-- Provided records follows --
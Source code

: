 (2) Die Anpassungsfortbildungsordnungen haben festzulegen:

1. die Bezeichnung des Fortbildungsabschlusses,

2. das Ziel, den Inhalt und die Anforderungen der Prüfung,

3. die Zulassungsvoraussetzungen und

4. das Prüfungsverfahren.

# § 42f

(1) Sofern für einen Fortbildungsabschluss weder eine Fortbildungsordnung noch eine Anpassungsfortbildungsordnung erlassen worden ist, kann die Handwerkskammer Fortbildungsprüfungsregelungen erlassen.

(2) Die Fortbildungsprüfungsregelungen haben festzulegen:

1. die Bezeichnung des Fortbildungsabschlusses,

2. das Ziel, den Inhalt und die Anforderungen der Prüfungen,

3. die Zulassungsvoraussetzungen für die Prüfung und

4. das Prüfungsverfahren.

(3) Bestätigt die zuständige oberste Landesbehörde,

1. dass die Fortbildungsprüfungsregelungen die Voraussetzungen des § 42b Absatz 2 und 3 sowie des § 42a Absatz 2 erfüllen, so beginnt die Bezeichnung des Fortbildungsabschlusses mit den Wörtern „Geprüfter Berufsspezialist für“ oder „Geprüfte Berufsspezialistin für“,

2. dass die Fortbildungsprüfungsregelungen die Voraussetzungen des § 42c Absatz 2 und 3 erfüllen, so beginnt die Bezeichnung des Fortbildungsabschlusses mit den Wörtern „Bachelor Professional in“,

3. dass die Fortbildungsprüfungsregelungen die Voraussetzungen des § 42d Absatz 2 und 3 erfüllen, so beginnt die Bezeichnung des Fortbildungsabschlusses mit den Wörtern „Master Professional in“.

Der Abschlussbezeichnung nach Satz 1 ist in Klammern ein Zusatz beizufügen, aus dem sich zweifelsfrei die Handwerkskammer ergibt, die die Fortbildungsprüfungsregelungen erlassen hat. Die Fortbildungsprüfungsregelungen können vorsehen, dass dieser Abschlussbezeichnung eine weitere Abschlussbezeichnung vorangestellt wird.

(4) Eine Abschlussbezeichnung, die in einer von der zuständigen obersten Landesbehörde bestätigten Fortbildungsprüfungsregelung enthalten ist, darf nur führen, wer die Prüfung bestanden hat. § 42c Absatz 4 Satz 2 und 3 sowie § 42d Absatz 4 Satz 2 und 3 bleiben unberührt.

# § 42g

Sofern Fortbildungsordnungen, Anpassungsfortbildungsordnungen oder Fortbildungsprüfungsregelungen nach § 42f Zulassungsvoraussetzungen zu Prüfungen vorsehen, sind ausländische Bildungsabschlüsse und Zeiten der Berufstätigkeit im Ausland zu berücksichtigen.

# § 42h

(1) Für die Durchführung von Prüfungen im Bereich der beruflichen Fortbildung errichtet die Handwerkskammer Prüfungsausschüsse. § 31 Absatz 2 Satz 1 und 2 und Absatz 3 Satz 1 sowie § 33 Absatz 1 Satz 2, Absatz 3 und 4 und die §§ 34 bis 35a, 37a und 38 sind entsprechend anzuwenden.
-- Provided records concluded --
Lines holding the word "Sofern" are the answer; copy every one from the records above.

● Your solution
(1) Sofern für einen Fortbildungsabschluss weder eine Fortbildungsordnung noch eine Anpassungsfortbildungsordnung erlassen worden ist, kann die Handwerkskammer Fortbildungsprüfungsregelungen erlassen.
Sofern Fortbildungsordnungen, Anpassungsfortbildungsordnungen oder Fortbildungsprüfungsregelungen nach § 42f Zulassungsvoraussetzungen zu Prüfungen vorsehen, sind ausländische Bildungsabschlüsse und Zeiten der Berufstätigkeit im Ausland zu berücksichtigen.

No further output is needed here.